┌──
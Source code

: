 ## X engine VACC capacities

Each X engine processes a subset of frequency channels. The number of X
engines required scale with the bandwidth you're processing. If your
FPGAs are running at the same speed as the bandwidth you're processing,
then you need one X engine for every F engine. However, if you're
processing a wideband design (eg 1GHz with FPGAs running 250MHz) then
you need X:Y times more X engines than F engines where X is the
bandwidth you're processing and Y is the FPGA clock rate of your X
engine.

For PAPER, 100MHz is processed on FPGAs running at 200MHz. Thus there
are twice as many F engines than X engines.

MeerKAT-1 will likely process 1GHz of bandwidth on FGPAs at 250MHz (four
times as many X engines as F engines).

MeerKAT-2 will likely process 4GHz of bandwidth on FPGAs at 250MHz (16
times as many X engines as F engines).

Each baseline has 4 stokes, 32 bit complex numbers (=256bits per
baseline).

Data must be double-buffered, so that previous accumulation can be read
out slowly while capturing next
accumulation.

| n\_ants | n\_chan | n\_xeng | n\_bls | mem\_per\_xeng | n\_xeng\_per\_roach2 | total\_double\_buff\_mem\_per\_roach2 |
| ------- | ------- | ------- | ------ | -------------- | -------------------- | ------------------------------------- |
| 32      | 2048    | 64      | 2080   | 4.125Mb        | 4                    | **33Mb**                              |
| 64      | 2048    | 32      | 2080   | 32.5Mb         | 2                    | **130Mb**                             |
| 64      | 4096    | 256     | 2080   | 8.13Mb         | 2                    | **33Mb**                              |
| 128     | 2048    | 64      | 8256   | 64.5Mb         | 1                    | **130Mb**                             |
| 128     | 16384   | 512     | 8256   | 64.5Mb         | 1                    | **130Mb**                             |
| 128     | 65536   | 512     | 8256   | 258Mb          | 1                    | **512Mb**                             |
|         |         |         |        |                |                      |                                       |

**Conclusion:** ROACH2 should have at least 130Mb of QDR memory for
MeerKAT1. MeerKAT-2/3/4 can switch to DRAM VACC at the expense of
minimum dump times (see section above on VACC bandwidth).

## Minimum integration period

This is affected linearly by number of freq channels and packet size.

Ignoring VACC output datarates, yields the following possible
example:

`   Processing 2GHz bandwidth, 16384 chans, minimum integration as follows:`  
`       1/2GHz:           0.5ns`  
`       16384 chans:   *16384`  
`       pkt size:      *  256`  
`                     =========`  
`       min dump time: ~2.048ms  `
└──
## PROBLEM TO SOLVE
The expected answer is one number: how many lines above contain "your".

## OUTPUT
2